- Written by: Dan Levine A.R. Simoun
- Directed by: Graeme Campbell
- Starring: John Ritter Harley Jane Kozak
- Music by: Roger Bellon
- Country of origin: United States
- Original language: English

Production
- Producers: Jack Grossbart Joan Barnett
- Editor: Paul Martin Smith
- Running time: 95 minutes

Original release
- Network: CBS
- Release: April 30, 1996

= Unforgivable (1996 film) =

Unforgivable is a 1996 American made-for-television drama film directed by Graeme Campbell and starring John Ritter, Harley Jane Kozak, Gina Philips, Susan Gibney and James McDaniel. The film premiered on April 30, 1996 on CBS.

Though the film received little to no critical acclaim, John Ritter was praised for his performance as an abusive husband and graduating from his best known role as the lovable Jack Tripper on Three's Company.

== Plot ==
Paul Hegstrom is a ferociously violent man, and is a top salesman at a car dealership. Paul's wife of 17 years, Judy, is a homemaker. They have three children, Tammy, Jeff, and Heidi. Judy called Paul at work, after he told her to check in with him, but he was with a client, and her call cost him a sale. Judy sits on the floor in their bedroom, with a bruised and bloody face, amongst glass shards, apologizing to Paul. Paul's light colored button down shirt has visible blood stains at the wrists, as he washes his hands, and fixes a compress for Judy, and professes his love for her.

The next morning, as the kids get ready for school, it is made clear that the Hegstrom's oldest daughter, the high-school-aged Tammy, is fully aware of the abuse that happens and she does not buy in to any cover-up excuses. Paul is also having an affair with Beth French, the owner of a local bar he frequents with his coworkers. Beth tries to break it off with Paul because he won't leave his wife and kids. Paul goes home that evening and starts in on Judy when Tammy comes into the kitchen and confronts him. Tammy begins to call the police, and Paul throws her into a wall and she hits her head. Paul storms out of the house, noticing his other children hiding. He goes to Beth's house and lies to her about leaving Judy. At work, Paul is in a sales slump and snaps when his boss, Tom, tries to discuss it, and the personal problems he's been having lately.
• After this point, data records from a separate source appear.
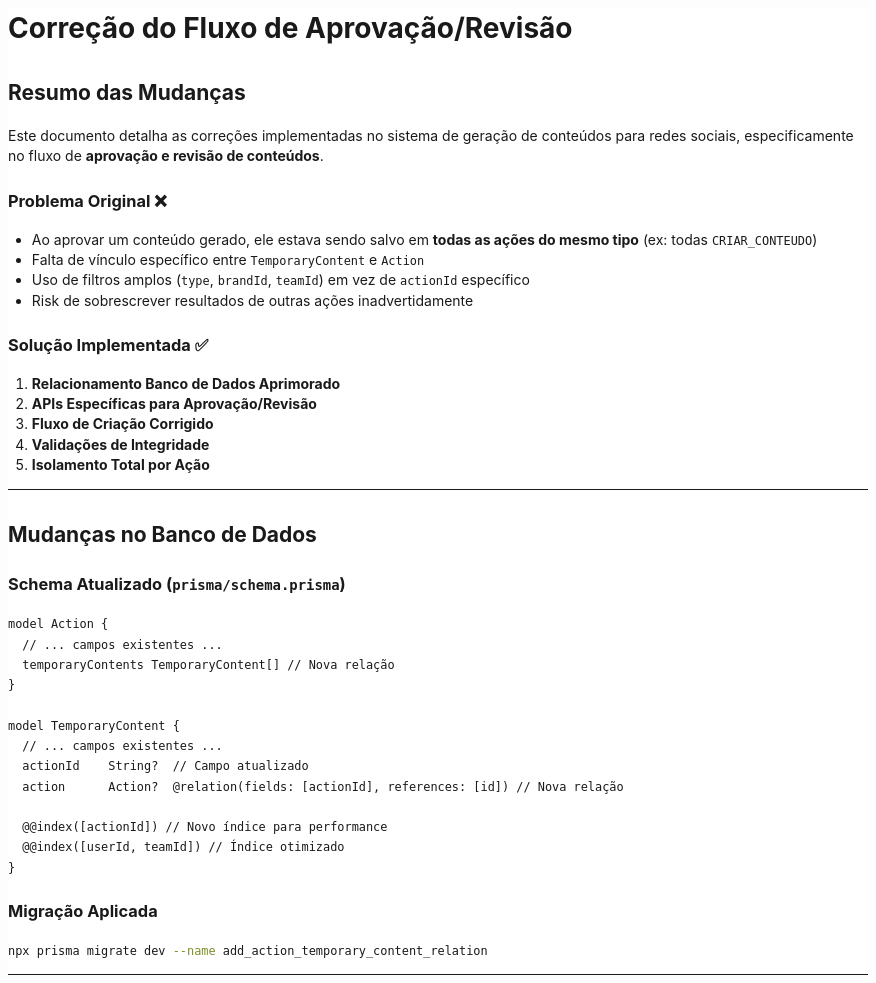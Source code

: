 # Correção do Fluxo de Aprovação/Revisão

## Resumo das Mudanças

Este documento detalha as correções implementadas no sistema de geração de conteúdos para redes sociais, especificamente no fluxo de **aprovação e revisão de conteúdos**.

### Problema Original ❌

- Ao aprovar um conteúdo gerado, ele estava sendo salvo em **todas as ações do mesmo tipo** (ex: todas `CRIAR_CONTEUDO`)
- Falta de vínculo específico entre `TemporaryContent` e `Action`
- Uso de filtros amplos (`type`, `brandId`, `teamId`) em vez de `actionId` específico
- Risk de sobrescrever resultados de outras ações inadvertidamente

### Solução Implementada ✅

1. **Relacionamento Banco de Dados Aprimorado**
2. **APIs Específicas para Aprovação/Revisão**  
3. **Fluxo de Criação Corrigido**
4. **Validações de Integridade**
5. **Isolamento Total por Ação**

---

## Mudanças no Banco de Dados

### Schema Atualizado (`prisma/schema.prisma`)

```prisma
model Action {
  // ... campos existentes ...
  temporaryContents TemporaryContent[] // Nova relação
}

model TemporaryContent {
  // ... campos existentes ...
  actionId    String?  // Campo atualizado
  action      Action?  @relation(fields: [actionId], references: [id]) // Nova relação

  @@index([actionId]) // Novo índice para performance
  @@index([userId, teamId]) // Índice otimizado
}
```

### Migração Aplicada

```bash
npx prisma migrate dev --name add_action_temporary_content_relation
```

---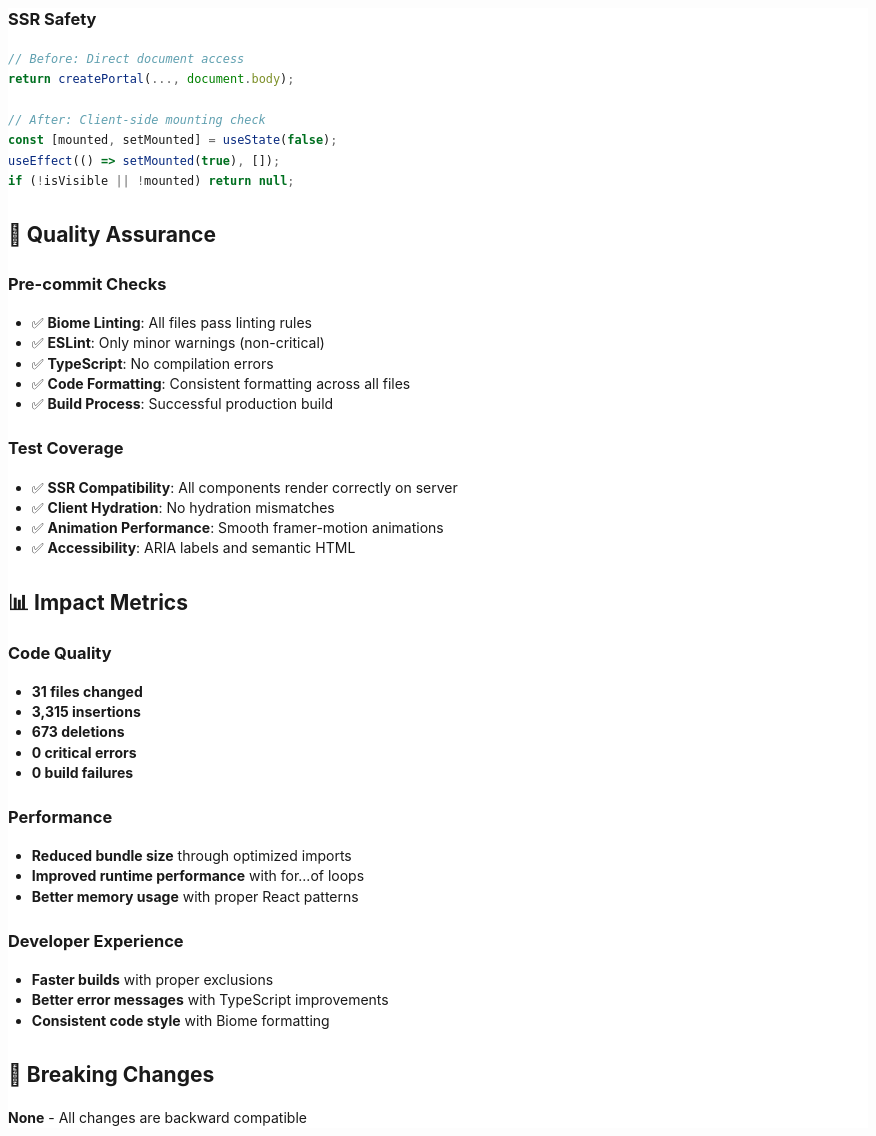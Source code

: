 ### SSR Safety
```typescript
// Before: Direct document access
return createPortal(..., document.body);

// After: Client-side mounting check
const [mounted, setMounted] = useState(false);
useEffect(() => setMounted(true), []);
if (!isVisible || !mounted) return null;
```

## 🧪 Quality Assurance

### Pre-commit Checks
- ✅ **Biome Linting**: All files pass linting rules
- ✅ **ESLint**: Only minor warnings (non-critical)
- ✅ **TypeScript**: No compilation errors
- ✅ **Code Formatting**: Consistent formatting across all files
- ✅ **Build Process**: Successful production build

### Test Coverage
- ✅ **SSR Compatibility**: All components render correctly on server
- ✅ **Client Hydration**: No hydration mismatches
- ✅ **Animation Performance**: Smooth framer-motion animations
- ✅ **Accessibility**: ARIA labels and semantic HTML

## 📊 Impact Metrics

### Code Quality
- **31 files changed**
- **3,315 insertions**
- **673 deletions**
- **0 critical errors**
- **0 build failures**

### Performance
- **Reduced bundle size** through optimized imports
- **Improved runtime performance** with for...of loops
- **Better memory usage** with proper React patterns

### Developer Experience
- **Faster builds** with proper exclusions
- **Better error messages** with TypeScript improvements
- **Consistent code style** with Biome formatting

## 🚨 Breaking Changes
**None** - All changes are backward compatible
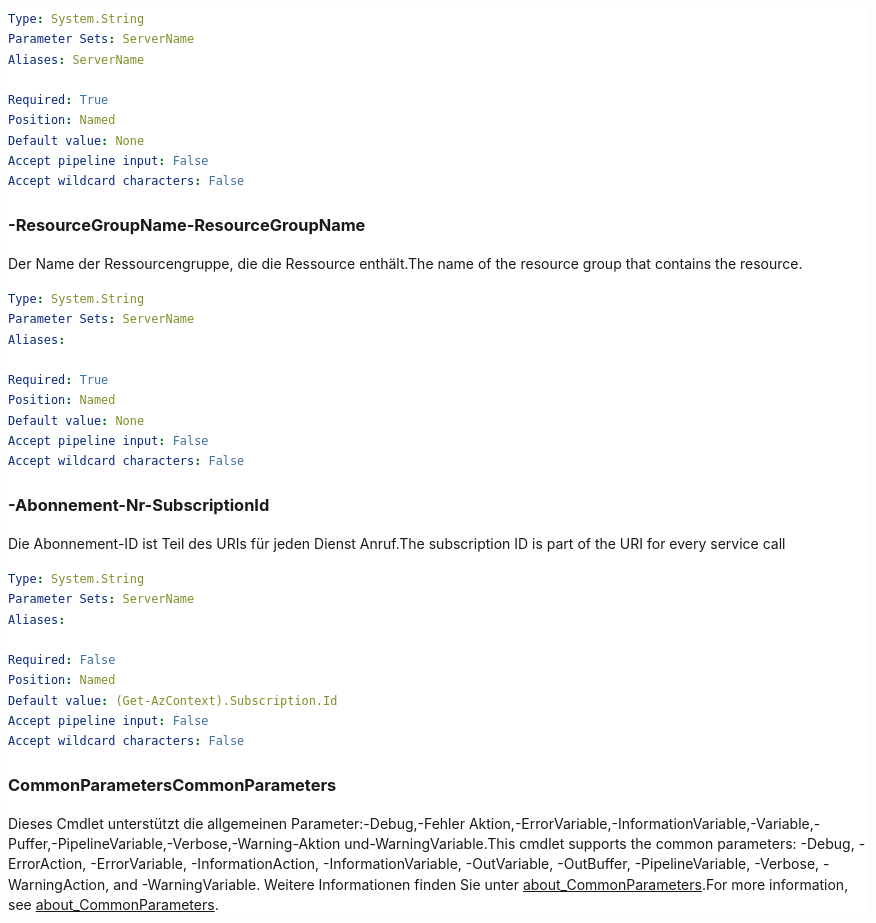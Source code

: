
 ```yaml
Type: System.String
Parameter Sets: ServerName
Aliases: ServerName

Required: True
Position: Named
Default value: None
Accept pipeline input: False
Accept wildcard characters: False
```

### <span data-ttu-id="1d641-123">-ResourceGroupName</span><span class="sxs-lookup"><span data-stu-id="1d641-123">-ResourceGroupName</span></span>
<span data-ttu-id="1d641-124">Der Name der Ressourcengruppe, die die Ressource enthält.</span><span class="sxs-lookup"><span data-stu-id="1d641-124">The name of the resource group that contains the resource.</span></span>

```yaml
Type: System.String
Parameter Sets: ServerName
Aliases:

Required: True
Position: Named
Default value: None
Accept pipeline input: False
Accept wildcard characters: False
```

### <span data-ttu-id="1d641-125">-Abonnement-Nr</span><span class="sxs-lookup"><span data-stu-id="1d641-125">-SubscriptionId</span></span>
<span data-ttu-id="1d641-126">Die Abonnement-ID ist Teil des URIs für jeden Dienst Anruf.</span><span class="sxs-lookup"><span data-stu-id="1d641-126">The subscription ID is part of the URI for every service call</span></span>

```yaml
Type: System.String
Parameter Sets: ServerName
Aliases:

Required: False
Position: Named
Default value: (Get-AzContext).Subscription.Id
Accept pipeline input: False
Accept wildcard characters: False
```

### <span data-ttu-id="1d641-127">CommonParameters</span><span class="sxs-lookup"><span data-stu-id="1d641-127">CommonParameters</span></span>
<span data-ttu-id="1d641-128">Dieses Cmdlet unterstützt die allgemeinen Parameter:-Debug,-Fehler Aktion,-ErrorVariable,-InformationVariable,-Variable,-Puffer,-PipelineVariable,-Verbose,-Warning-Aktion und-WarningVariable.</span><span class="sxs-lookup"><span data-stu-id="1d641-128">This cmdlet supports the common parameters: -Debug, -ErrorAction, -ErrorVariable, -InformationAction, -InformationVariable, -OutVariable, -OutBuffer, -PipelineVariable, -Verbose, -WarningAction, and -WarningVariable.</span></span> <span data-ttu-id="1d641-129">Weitere Informationen finden Sie unter [about_CommonParameters](http://go.microsoft.com/fwlink/?LinkID=113216).</span><span class="sxs-lookup"><span data-stu-id="1d641-129">For more information, see [about_CommonParameters](http://go.microsoft.com/fwlink/?LinkID=113216).</span></span>
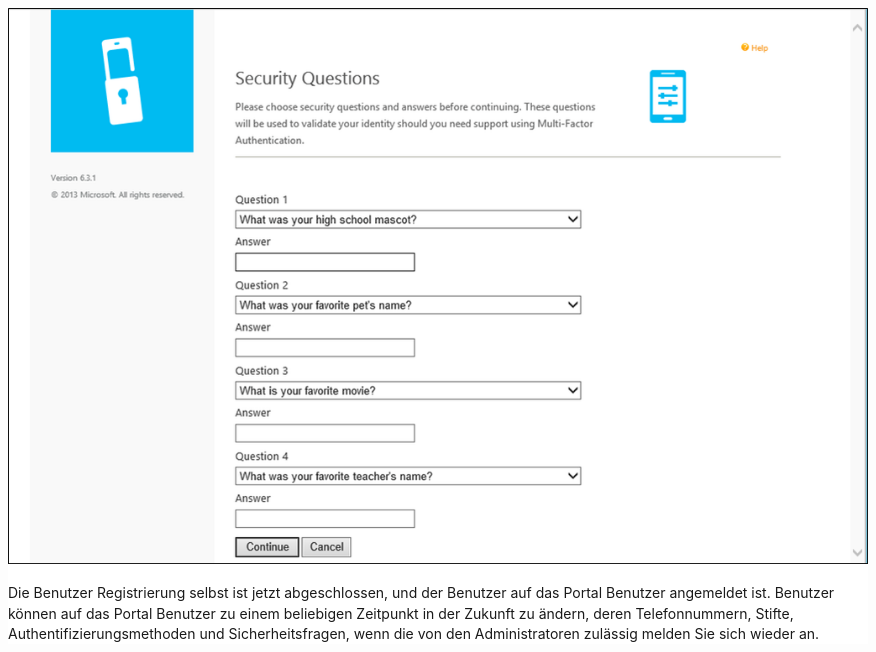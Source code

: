 ![Fragen zum Portal Sicherheit von Benutzern](./media/multi-factor-authentication-get-started-portal/secq.png)  

Die Benutzer Registrierung selbst ist jetzt abgeschlossen, und der Benutzer auf das Portal Benutzer angemeldet ist.  Benutzer können auf das Portal Benutzer zu einem beliebigen Zeitpunkt in der Zukunft zu ändern, deren Telefonnummern, Stifte, Authentifizierungsmethoden und Sicherheitsfragen, wenn die von den Administratoren zulässig melden Sie sich wieder an.
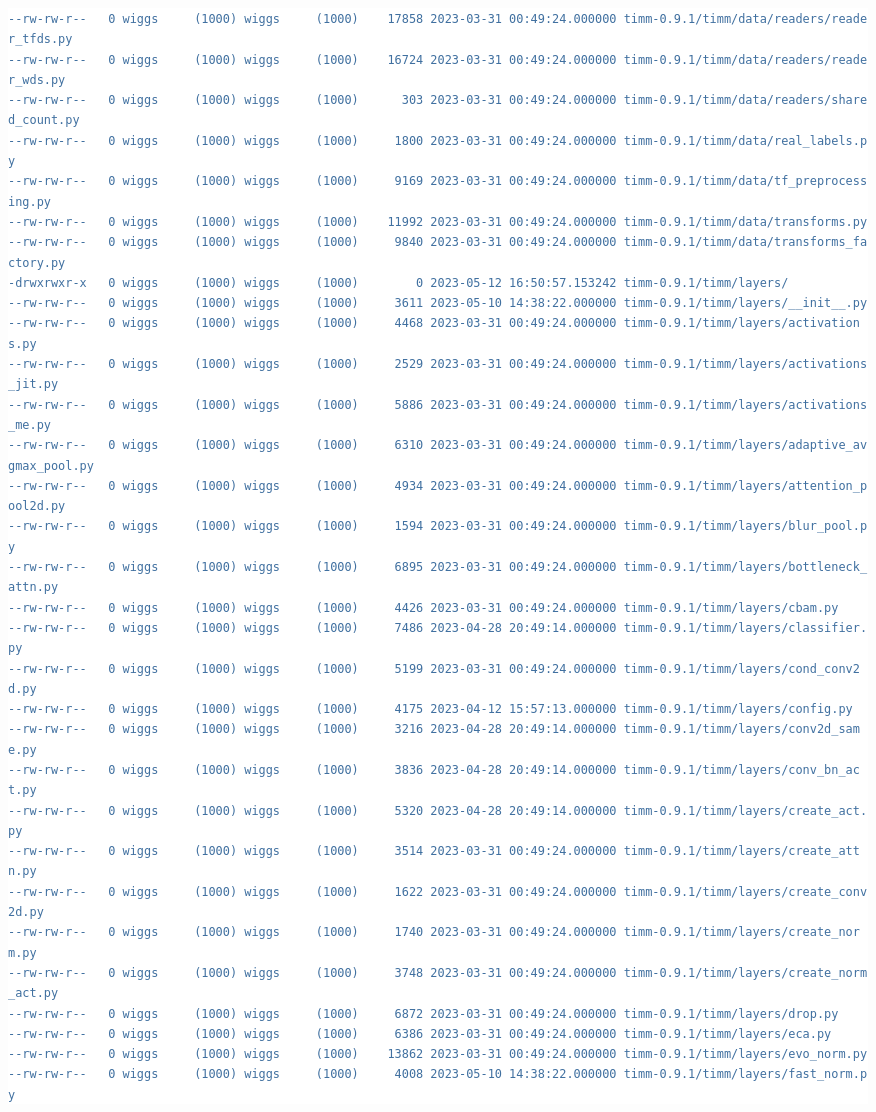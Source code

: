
 ```diff
--rw-rw-r--   0 wiggs     (1000) wiggs     (1000)    17858 2023-03-31 00:49:24.000000 timm-0.9.1/timm/data/readers/reader_tfds.py
--rw-rw-r--   0 wiggs     (1000) wiggs     (1000)    16724 2023-03-31 00:49:24.000000 timm-0.9.1/timm/data/readers/reader_wds.py
--rw-rw-r--   0 wiggs     (1000) wiggs     (1000)      303 2023-03-31 00:49:24.000000 timm-0.9.1/timm/data/readers/shared_count.py
--rw-rw-r--   0 wiggs     (1000) wiggs     (1000)     1800 2023-03-31 00:49:24.000000 timm-0.9.1/timm/data/real_labels.py
--rw-rw-r--   0 wiggs     (1000) wiggs     (1000)     9169 2023-03-31 00:49:24.000000 timm-0.9.1/timm/data/tf_preprocessing.py
--rw-rw-r--   0 wiggs     (1000) wiggs     (1000)    11992 2023-03-31 00:49:24.000000 timm-0.9.1/timm/data/transforms.py
--rw-rw-r--   0 wiggs     (1000) wiggs     (1000)     9840 2023-03-31 00:49:24.000000 timm-0.9.1/timm/data/transforms_factory.py
-drwxrwxr-x   0 wiggs     (1000) wiggs     (1000)        0 2023-05-12 16:50:57.153242 timm-0.9.1/timm/layers/
--rw-rw-r--   0 wiggs     (1000) wiggs     (1000)     3611 2023-05-10 14:38:22.000000 timm-0.9.1/timm/layers/__init__.py
--rw-rw-r--   0 wiggs     (1000) wiggs     (1000)     4468 2023-03-31 00:49:24.000000 timm-0.9.1/timm/layers/activations.py
--rw-rw-r--   0 wiggs     (1000) wiggs     (1000)     2529 2023-03-31 00:49:24.000000 timm-0.9.1/timm/layers/activations_jit.py
--rw-rw-r--   0 wiggs     (1000) wiggs     (1000)     5886 2023-03-31 00:49:24.000000 timm-0.9.1/timm/layers/activations_me.py
--rw-rw-r--   0 wiggs     (1000) wiggs     (1000)     6310 2023-03-31 00:49:24.000000 timm-0.9.1/timm/layers/adaptive_avgmax_pool.py
--rw-rw-r--   0 wiggs     (1000) wiggs     (1000)     4934 2023-03-31 00:49:24.000000 timm-0.9.1/timm/layers/attention_pool2d.py
--rw-rw-r--   0 wiggs     (1000) wiggs     (1000)     1594 2023-03-31 00:49:24.000000 timm-0.9.1/timm/layers/blur_pool.py
--rw-rw-r--   0 wiggs     (1000) wiggs     (1000)     6895 2023-03-31 00:49:24.000000 timm-0.9.1/timm/layers/bottleneck_attn.py
--rw-rw-r--   0 wiggs     (1000) wiggs     (1000)     4426 2023-03-31 00:49:24.000000 timm-0.9.1/timm/layers/cbam.py
--rw-rw-r--   0 wiggs     (1000) wiggs     (1000)     7486 2023-04-28 20:49:14.000000 timm-0.9.1/timm/layers/classifier.py
--rw-rw-r--   0 wiggs     (1000) wiggs     (1000)     5199 2023-03-31 00:49:24.000000 timm-0.9.1/timm/layers/cond_conv2d.py
--rw-rw-r--   0 wiggs     (1000) wiggs     (1000)     4175 2023-04-12 15:57:13.000000 timm-0.9.1/timm/layers/config.py
--rw-rw-r--   0 wiggs     (1000) wiggs     (1000)     3216 2023-04-28 20:49:14.000000 timm-0.9.1/timm/layers/conv2d_same.py
--rw-rw-r--   0 wiggs     (1000) wiggs     (1000)     3836 2023-04-28 20:49:14.000000 timm-0.9.1/timm/layers/conv_bn_act.py
--rw-rw-r--   0 wiggs     (1000) wiggs     (1000)     5320 2023-04-28 20:49:14.000000 timm-0.9.1/timm/layers/create_act.py
--rw-rw-r--   0 wiggs     (1000) wiggs     (1000)     3514 2023-03-31 00:49:24.000000 timm-0.9.1/timm/layers/create_attn.py
--rw-rw-r--   0 wiggs     (1000) wiggs     (1000)     1622 2023-03-31 00:49:24.000000 timm-0.9.1/timm/layers/create_conv2d.py
--rw-rw-r--   0 wiggs     (1000) wiggs     (1000)     1740 2023-03-31 00:49:24.000000 timm-0.9.1/timm/layers/create_norm.py
--rw-rw-r--   0 wiggs     (1000) wiggs     (1000)     3748 2023-03-31 00:49:24.000000 timm-0.9.1/timm/layers/create_norm_act.py
--rw-rw-r--   0 wiggs     (1000) wiggs     (1000)     6872 2023-03-31 00:49:24.000000 timm-0.9.1/timm/layers/drop.py
--rw-rw-r--   0 wiggs     (1000) wiggs     (1000)     6386 2023-03-31 00:49:24.000000 timm-0.9.1/timm/layers/eca.py
--rw-rw-r--   0 wiggs     (1000) wiggs     (1000)    13862 2023-03-31 00:49:24.000000 timm-0.9.1/timm/layers/evo_norm.py
--rw-rw-r--   0 wiggs     (1000) wiggs     (1000)     4008 2023-05-10 14:38:22.000000 timm-0.9.1/timm/layers/fast_norm.py
```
Paul's rage continues to escalate when Beth asks about the status of his divorce. At work, Paul has a shouting match in Tom's office over a deal he handled incorrectly, and Paul is fired. Judy is served with divorce papers. Paul gets a job at another car dealership, and quits shortly after, having gotten into argument with his boss. After getting drunk at a bar, Paul goes to Judy's house and is arrested after they refuse to let him in. Beth is tipped off by several people about what occurred that evening, and tries to throw him out of her house, and he beats her. As she tries to get away, she is thrown through a glass shower door, causing her to need several hundred stitches and treatment for broken bones.

The DA office is pushing to file attempted murder charges against Paul, but Beth agrees not to file charges against him if he joins and completes a group counseling program for domestic violence offenders. Beth's other condition is that he gets out of her life. At the group session, Paul has trouble relating to the other men in the group, thinking he is not like them, and that his issues are not as serious as theirs. One night, the other men in the group confront Paul about his behavior and he storms out, and he is warned that if he leaves, he cannot come back. Paul destroys his apartment and nearly attempts suicide.

Realizing the group is his only chance to salvage what little life he has left, he begs the group to let him back in, and they do. Paul's father was abusive alcoholic and he passed on his abusive behavior to him. A year later, Paul approaches Judy about seeing the kids after not having seen them the whole time. Paul got his life together and got a new job in the car lot. Jeff and Heidi agree to see him, but Tammy refuses. Paul graduates from the program, and Judy, Jeff, and Heidi attend the ceremony, where he gives a speech about breaking the cycle. They continue to spend time together as a family, with the exception of Tammy. It is revealed that Paul and Judy eventually remarried and opened treatment centers for men who batter women in the United States, and, as of the date of the film, Tammy had never fully reconciled with her father.

==Cast==
- John Ritter as Paul Hegstrom
- Harley Jane Kozak as Judy Hegstrom
- Gina Philips as Tammy Hegstrom
- Aaron Leigh as Jeff Hegstrom
- Elisabeth Lund as Heidi Hegstrom
- Susan Gibney as Beth French
- Kevin Dunn as Milton "Milt" Stella
- James McDaniel as Spider
- Mariangela Pino as Helen Jessup

== Production ==
Parts of the film were shot in Salt Lake City, Utah.

==Legacy==
The real life Paul and Judy Hegstrom had been remarried for 34 years, at the time of his passing on April 27, 2017, after being divorced for 7 years.